The new coalition, which includes the anti-establishment 5-Star Movement and pro-European Democratic Party (PD), is set to unveil its first budget next month which will be based on an array of new forecasts agreed by the cabinet.
The latest figures point to growth of 0.1% this year, down from a previous goal of 0.2%, with output seen at a meager 0.6% in 2020 compared to a previously forecast 0.8%, the Treasury’s Economic and Financial Document said.
The cabinet said the budget deficit would come in at 2.2% of gross domestic product (GDP) next year compared with 2.1% in the last such document released in April.
The structural deficit, which is stripped of growth fluctuations and is closely watched by Brussels, is forecast to rise to 1.4% of GDP in 2020 from 1.2% this year -- in defiance of EU rules which call for the number to decline progressively toward zero.
In July, the European Commission urged Italy to reduce the structural deficit by 0.6 points next year.
The previous Italian government, which included the euroskeptic League party, clashed ferociously with Brussels last year when it pledged to hike the 2019 deficit to 2.4% of GDP as it sought to boost welfare spending.
However, the League is not in the new coalition and Economy Minister Roberto Gualtieri said on Monday he hoped to have a “constructive dialogue” with Europe over the budget, avoiding the sort of inflammatory language that so riled EU officials in the past.
Much of the deficit in the forthcoming budget will be used to head off an automatic increase in value-added sales taxes (VAT), that had been due to come into force in January and was meant to raise some 23 billion euros ($25.2 billion) to ensure Italy complied with EU fiscal rules.
Economists warned such a hike could have snuffed out Italy’s timid growth and the new government, which took office last month, said avoiding the VAT rise was a priority.
Italy’s debt, proportionally the second highest in the euro zone after Greece’s, is forecast to rise to a new peak of 135.7% this year, before declining to 135.2% in 2020.
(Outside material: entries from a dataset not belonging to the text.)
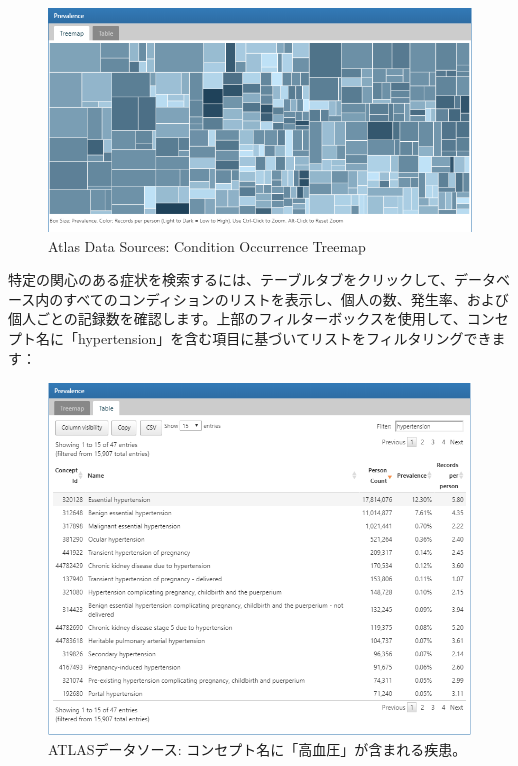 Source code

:\documentclass[
  11pt]{book}
\theoremstyle{definition}
\theoremstyle{definition}
\theoremstyle{definition}
\theoremstyle{definition}
\theoremstyle{remark}
\begin{document}
\begin{figure}

{\centering \includegraphics[width=1\linewidth]{images/Characterization/atlasDataSourcesConditionTreemap} 

}

\caption{Atlas Data Sources: Condition Occurrence Treemap}\label{fig:atlasDataSourcesConditionTreemap}
\end{figure}

特定の関心のある症状を検索するには、テーブルタブをクリックして、データベース内のすべてのコンディションのリストを表示し、個人の数、発生率、および個人ごとの記録数を確認します。上部のフィルターボックスを使用して、コンセプト名に「hypertension」を含む項目に基づいてリストをフィルタリングできます：

\begin{figure}

{\centering \includegraphics[width=1\linewidth]{images/Characterization/atlasDataSourcesConditionFiltered} 

}

\caption{ATLASデータソース: コンセプト名に「高血圧」が含まれる疾患。}\label{fig:atlasDataSourcesConditionFiltered}
\end{figure}
\end{document}
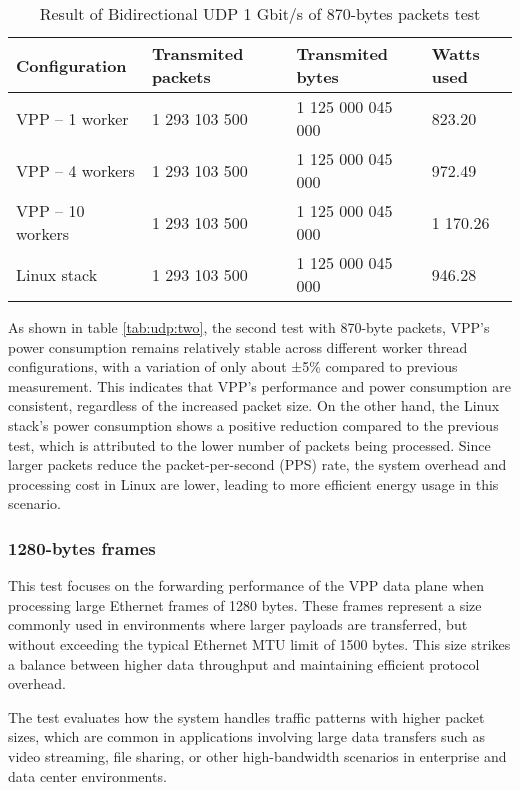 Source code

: \begin{table}[h!]
\centering
\begin{tabular}{|l|l|l|l|}
\hline
\textbf{Configuration} & \textbf{Transmited packets} & \textbf{Transmited bytes} & \textbf{Watts used} \\
\hline
VPP -- 1 worker & 1 293 103 500 & 1 125 000 045 000 & 823.20\\
VPP -- 4 workers & 1 293 103 500 & 1 125 000 045 000 & 972.49\\
VPP -- 10 workers & 1 293 103 500 & 1 125 000 045 000 & 1 170.26\\
Linux stack & 1 293 103 500 & 1 125 000 045 000 & 946.28\\
\hline
\end{tabular}
\caption{Result of Bidirectional UDP 1 Gbit/s of 870-bytes packets test}
\label{tab:udp:three}
\end{table}

As shown in table \ref{tab:udp:two}, the second test with 870-byte packets, 
VPP's power consumption remains relatively stable across different worker thread configurations, with a variation of only about ±5\% compared to previous measurement. 
This indicates that VPP's performance and power consumption are consistent, regardless of the increased packet size. 
On the other hand, the Linux stack's power consumption shows a positive reduction compared to the previous test, which is attributed to the lower number of packets being processed. 
Since larger packets reduce the packet-per-second (PPS) rate, the system overhead and processing cost in Linux are lower, leading to more efficient energy usage in this scenario.

\subsubsection{1280-bytes frames}
This test focuses on the forwarding performance of the VPP data plane when processing large Ethernet frames of 1280 bytes. 
These frames represent a size commonly used in environments where larger payloads are transferred, but without exceeding the typical Ethernet MTU limit of 1500 bytes. 
This size strikes a balance between higher data throughput and maintaining efficient protocol overhead.

The test evaluates how the system handles traffic patterns with higher packet sizes, which are common in applications involving large data transfers such as video streaming, 
file sharing, or other high-bandwidth scenarios in enterprise and data center environments.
Last year’s ratio came in at 134.8%.
Heavily indebted Italy has consistently underperformed its European partners over the past two decades and successive governments have promised to reverse the trend through multiple reform programs. These have mostly failed.
The latest administration has said it will focus on battling tax evasion and look to raise a hefty 7 billion euros from a new crackdown next year. As part of this plan, it aims to introduce measures to encourage people to use easily traced credit cards rather than resort to opaque cash transactions.
“We will never solve structural problems in this country unless we overcome tax evasion. The government will be very serious on this issue,” Gualtieri said.
He added that the coalition also wanted to promote environment-friendly policies and would issue so-called Green Bonds to pay for various projects.